Data =
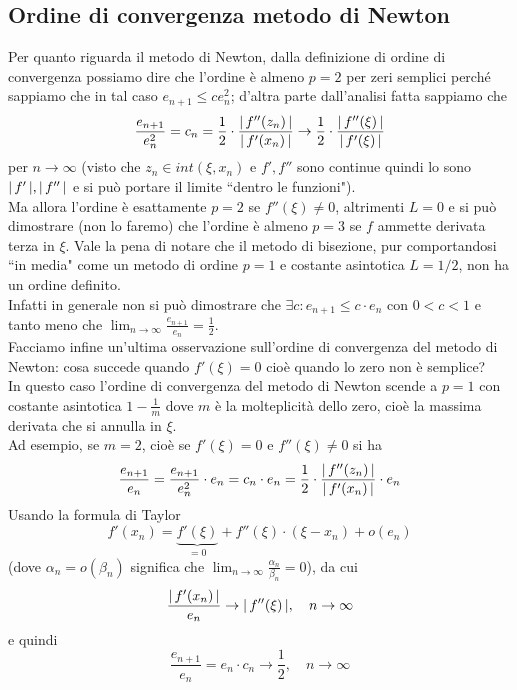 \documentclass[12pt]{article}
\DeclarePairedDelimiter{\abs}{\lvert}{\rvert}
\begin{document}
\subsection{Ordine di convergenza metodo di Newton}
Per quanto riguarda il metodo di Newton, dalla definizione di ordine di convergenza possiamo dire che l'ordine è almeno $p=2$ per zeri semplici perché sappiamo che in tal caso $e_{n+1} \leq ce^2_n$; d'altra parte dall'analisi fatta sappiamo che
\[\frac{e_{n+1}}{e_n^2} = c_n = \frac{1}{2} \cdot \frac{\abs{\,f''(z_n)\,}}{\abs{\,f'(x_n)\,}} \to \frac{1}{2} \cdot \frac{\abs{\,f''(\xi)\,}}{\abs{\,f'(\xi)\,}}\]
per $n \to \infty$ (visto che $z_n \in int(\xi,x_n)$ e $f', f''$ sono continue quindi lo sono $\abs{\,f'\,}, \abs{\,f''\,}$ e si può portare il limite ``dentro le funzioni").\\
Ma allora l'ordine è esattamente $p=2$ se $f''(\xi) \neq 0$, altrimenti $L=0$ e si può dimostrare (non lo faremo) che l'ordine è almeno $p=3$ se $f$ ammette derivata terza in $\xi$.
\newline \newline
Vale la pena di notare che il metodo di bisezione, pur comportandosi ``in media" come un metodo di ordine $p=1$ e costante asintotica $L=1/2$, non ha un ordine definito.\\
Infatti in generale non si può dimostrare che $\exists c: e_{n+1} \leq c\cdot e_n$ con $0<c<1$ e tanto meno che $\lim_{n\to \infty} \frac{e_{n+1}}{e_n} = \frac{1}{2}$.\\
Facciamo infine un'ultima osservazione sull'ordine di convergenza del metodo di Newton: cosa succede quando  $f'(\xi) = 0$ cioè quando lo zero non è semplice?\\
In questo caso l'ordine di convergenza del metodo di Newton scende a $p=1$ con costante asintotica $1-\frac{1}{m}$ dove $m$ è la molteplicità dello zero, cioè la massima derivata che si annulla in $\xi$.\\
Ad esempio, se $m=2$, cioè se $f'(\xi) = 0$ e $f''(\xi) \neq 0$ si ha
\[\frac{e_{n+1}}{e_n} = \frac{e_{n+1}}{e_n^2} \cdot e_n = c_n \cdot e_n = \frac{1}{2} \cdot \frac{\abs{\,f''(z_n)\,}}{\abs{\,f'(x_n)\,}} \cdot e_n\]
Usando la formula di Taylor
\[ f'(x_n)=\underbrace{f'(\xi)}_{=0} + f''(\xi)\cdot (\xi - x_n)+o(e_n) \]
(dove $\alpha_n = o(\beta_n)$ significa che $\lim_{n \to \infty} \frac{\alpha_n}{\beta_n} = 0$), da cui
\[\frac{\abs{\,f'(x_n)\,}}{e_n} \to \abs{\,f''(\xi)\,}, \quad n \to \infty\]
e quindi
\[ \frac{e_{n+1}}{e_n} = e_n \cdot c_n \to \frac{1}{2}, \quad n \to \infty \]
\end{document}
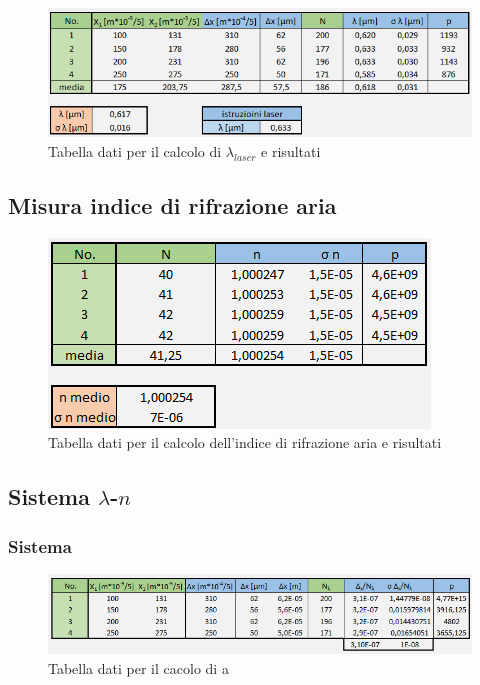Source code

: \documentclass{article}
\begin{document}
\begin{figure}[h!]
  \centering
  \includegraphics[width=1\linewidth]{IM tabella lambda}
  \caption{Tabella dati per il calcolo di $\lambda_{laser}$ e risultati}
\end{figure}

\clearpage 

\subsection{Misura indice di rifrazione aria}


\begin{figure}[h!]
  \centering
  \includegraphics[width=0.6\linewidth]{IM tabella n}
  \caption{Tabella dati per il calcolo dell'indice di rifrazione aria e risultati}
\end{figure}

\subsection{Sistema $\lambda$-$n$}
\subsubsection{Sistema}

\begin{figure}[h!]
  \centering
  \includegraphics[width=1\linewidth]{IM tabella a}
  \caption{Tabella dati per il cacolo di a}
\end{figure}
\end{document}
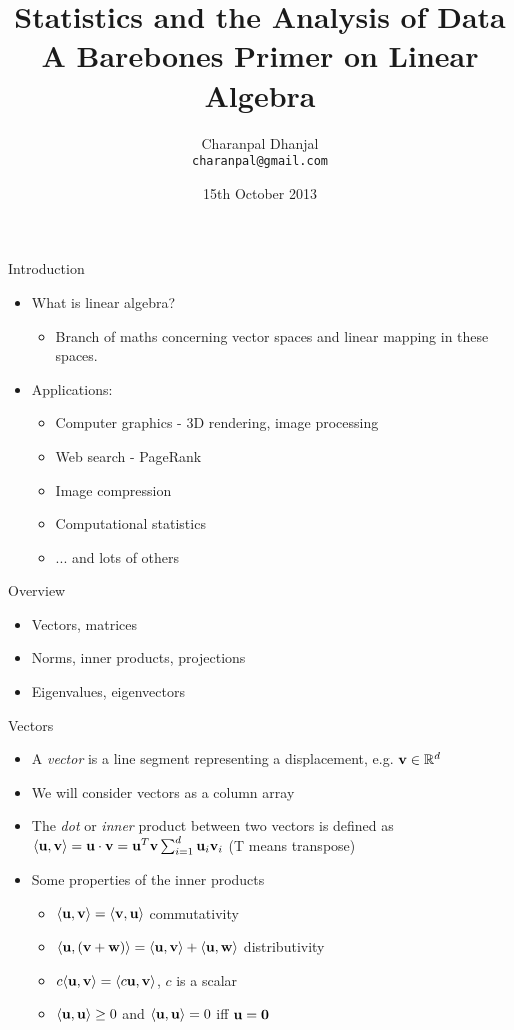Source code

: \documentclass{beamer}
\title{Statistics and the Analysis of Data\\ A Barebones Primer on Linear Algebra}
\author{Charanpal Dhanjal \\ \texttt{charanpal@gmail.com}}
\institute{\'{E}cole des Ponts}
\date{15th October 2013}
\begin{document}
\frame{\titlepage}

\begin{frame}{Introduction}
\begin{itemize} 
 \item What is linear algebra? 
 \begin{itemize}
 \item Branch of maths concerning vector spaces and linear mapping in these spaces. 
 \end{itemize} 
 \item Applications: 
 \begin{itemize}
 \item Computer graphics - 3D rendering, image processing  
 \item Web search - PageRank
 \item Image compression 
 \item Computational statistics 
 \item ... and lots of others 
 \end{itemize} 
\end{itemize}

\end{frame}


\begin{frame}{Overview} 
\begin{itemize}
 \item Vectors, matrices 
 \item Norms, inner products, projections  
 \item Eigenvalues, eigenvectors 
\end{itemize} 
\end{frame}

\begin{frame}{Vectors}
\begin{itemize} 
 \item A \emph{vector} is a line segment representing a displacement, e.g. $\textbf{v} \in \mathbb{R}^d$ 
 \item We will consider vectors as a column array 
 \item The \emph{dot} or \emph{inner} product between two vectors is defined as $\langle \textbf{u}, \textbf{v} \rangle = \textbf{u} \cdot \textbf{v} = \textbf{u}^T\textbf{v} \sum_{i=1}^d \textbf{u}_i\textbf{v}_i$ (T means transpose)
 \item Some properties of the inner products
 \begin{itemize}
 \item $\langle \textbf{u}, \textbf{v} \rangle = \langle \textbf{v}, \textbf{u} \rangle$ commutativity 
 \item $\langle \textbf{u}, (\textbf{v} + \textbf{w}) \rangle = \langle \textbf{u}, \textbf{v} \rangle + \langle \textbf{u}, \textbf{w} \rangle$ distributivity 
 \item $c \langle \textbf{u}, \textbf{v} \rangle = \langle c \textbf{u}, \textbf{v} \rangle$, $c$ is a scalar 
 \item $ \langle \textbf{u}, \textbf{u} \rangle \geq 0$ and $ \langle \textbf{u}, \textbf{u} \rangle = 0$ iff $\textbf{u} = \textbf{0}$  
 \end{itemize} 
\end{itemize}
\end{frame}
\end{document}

---

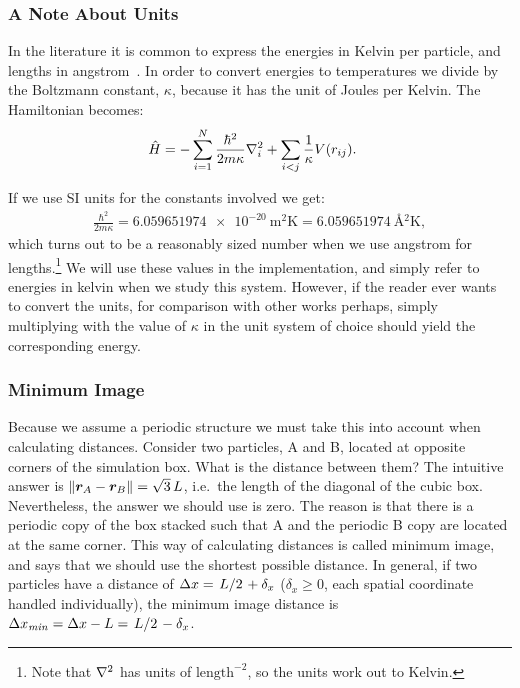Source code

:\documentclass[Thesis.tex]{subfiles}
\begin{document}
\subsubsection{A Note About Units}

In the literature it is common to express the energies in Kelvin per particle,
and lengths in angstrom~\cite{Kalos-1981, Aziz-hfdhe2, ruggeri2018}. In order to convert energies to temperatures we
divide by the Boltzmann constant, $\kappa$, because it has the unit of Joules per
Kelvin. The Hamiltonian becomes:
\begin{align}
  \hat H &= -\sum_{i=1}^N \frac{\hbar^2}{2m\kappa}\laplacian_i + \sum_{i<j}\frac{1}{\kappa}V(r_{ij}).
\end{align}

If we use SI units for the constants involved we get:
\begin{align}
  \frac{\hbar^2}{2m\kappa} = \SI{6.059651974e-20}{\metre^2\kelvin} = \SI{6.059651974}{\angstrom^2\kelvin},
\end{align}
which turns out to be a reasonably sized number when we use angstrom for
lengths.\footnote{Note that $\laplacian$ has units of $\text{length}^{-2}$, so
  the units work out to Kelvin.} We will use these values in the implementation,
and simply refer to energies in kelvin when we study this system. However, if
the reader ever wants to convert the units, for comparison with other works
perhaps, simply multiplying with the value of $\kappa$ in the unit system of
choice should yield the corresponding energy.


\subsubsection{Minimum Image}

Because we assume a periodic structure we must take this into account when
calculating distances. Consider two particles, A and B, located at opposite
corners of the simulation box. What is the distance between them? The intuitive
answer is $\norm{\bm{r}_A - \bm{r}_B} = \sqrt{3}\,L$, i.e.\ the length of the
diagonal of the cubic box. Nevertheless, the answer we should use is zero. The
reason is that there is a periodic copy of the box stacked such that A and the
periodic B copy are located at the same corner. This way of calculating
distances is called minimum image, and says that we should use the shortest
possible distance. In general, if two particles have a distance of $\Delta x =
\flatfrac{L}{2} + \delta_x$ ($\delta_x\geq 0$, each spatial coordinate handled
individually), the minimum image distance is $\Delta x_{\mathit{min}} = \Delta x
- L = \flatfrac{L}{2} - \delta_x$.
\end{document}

Exercise goal = Only a number is wanted here: the tally of lines in the entries that include the word "width".

Exercise answer = 3